Stored data entries:
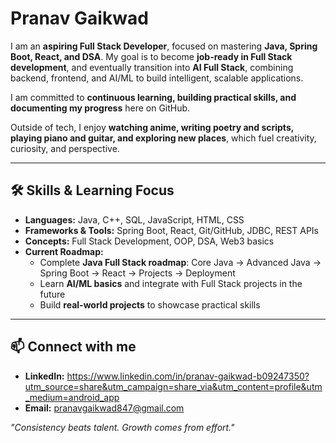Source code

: # Pranav Gaikwad

I am an **aspiring Full Stack Developer**, focused on mastering **Java, Spring Boot, React, and DSA**. My goal is to become **job-ready in Full Stack development**, and eventually transition into **AI Full Stack**, combining backend, frontend, and AI/ML to build intelligent, scalable applications.

I am committed to **continuous learning, building practical skills, and documenting my progress** here on GitHub.

Outside of tech, I enjoy **watching anime, writing poetry and scripts, playing piano and guitar, and exploring new places**, which fuel creativity, curiosity, and perspective.

---

## 🛠️ Skills & Learning Focus

- **Languages:** Java, C++, SQL, JavaScript, HTML, CSS  
- **Frameworks & Tools:** Spring Boot, React, Git/GitHub, JDBC, REST APIs  
- **Concepts:** Full Stack Development, OOP, DSA, Web3 basics  
- **Current Roadmap:**  
  - Complete **Java Full Stack roadmap**: Core Java → Advanced Java → Spring Boot → React → Projects → Deployment  
  - Learn **AI/ML basics** and integrate with Full Stack projects in the future  
  - Build **real-world projects** to showcase practical skills

---

## 📫 Connect with me

- **LinkedIn:** https://www.linkedin.com/in/pranav-gaikwad-b09247350?utm_source=share&utm_campaign=share_via&utm_content=profile&utm_medium=android_app 
- **Email:** pranavgaikwad847@gmail.com

*"Consistency beats talent. Growth comes from effort."*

Task prompt: The output should consist of every entry above, printed exactly, with the images removed.

Solved exercise:
Source code

: # Pranav Gaikwad

I am an **aspiring Full Stack Developer**, focused on mastering **Java, Spring Boot, React, and DSA**. My goal is to become **job-ready in Full Stack development**, and eventually transition into **AI Full Stack**, combining backend, frontend, and AI/ML to build intelligent, scalable applications.

I am committed to **continuous learning, building practical skills, and documenting my progress** here on GitHub.

Outside of tech, I enjoy **watching anime, writing poetry and scripts, playing piano and guitar, and exploring new places**, which fuel creativity, curiosity, and perspective.

---

## 🛠️ Skills & Learning Focus

- **Languages:** Java, C++, SQL, JavaScript, HTML, CSS  
- **Frameworks & Tools:** Spring Boot, React, Git/GitHub, JDBC, REST APIs  
- **Concepts:** Full Stack Development, OOP, DSA, Web3 basics  
- **Current Roadmap:**  
  - Complete **Java Full Stack roadmap**: Core Java → Advanced Java → Spring Boot → React → Projects → Deployment  
  - Learn **AI/ML basics** and integrate with Full Stack projects in the future  
  - Build **real-world projects** to showcase practical skills

---

## 📫 Connect with me

- **LinkedIn:** https://www.linkedin.com/in/pranav-gaikwad-b09247350?utm_source=share&utm_campaign=share_via&utm_content=profile&utm_medium=android_app 
- **Email:** pranavgaikwad847@gmail.com

*"Consistency beats talent. Growth comes from effort."*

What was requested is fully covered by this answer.